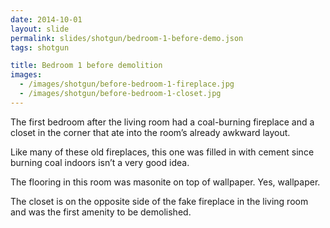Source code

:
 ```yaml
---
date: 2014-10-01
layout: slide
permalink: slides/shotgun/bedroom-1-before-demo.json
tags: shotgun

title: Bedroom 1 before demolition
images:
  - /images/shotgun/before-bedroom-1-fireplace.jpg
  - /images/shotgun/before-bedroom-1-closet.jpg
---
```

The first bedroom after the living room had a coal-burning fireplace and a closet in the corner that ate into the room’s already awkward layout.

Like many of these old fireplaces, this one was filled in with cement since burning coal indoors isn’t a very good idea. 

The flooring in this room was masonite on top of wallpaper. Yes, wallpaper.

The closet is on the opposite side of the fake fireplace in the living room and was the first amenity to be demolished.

______

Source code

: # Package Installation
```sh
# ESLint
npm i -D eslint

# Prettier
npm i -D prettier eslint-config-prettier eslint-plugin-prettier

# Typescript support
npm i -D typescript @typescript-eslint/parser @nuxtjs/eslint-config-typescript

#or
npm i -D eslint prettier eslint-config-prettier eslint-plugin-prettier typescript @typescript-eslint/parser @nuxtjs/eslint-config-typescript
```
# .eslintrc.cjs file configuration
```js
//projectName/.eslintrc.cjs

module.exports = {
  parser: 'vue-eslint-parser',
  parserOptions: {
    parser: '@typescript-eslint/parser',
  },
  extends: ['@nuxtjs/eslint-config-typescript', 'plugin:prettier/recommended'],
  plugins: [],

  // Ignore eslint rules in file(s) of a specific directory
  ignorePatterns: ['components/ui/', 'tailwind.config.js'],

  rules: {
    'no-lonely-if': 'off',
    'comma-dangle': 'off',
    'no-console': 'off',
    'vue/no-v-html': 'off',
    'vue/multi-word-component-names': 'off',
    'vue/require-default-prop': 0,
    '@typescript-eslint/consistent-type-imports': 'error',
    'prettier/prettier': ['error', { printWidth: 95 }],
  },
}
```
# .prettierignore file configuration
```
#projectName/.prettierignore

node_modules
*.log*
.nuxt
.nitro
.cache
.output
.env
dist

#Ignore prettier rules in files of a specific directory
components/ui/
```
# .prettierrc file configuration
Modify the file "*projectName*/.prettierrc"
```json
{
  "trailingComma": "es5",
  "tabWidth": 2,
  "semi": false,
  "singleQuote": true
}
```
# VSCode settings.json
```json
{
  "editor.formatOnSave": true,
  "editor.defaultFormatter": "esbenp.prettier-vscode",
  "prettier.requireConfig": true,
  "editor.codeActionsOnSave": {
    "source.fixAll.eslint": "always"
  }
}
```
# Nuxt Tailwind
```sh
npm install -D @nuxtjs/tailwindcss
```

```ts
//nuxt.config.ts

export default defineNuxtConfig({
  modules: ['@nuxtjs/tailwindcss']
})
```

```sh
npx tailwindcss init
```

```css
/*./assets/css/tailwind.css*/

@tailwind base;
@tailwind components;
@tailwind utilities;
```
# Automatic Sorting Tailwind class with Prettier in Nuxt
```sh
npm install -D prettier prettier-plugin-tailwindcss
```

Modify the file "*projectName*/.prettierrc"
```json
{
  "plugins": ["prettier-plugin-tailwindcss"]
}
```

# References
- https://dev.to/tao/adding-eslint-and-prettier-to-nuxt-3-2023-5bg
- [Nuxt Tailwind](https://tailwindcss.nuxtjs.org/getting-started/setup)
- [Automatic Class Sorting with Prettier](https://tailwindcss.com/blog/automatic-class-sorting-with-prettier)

______

= THE PROBLEM =
Would you copy out every line in the records that includes the string "components"?

= ANSWER FOR THIS EXERCISE =
  ignorePatterns: ['components/ui/', 'tailwind.config.js'],
components/ui/
@tailwind components;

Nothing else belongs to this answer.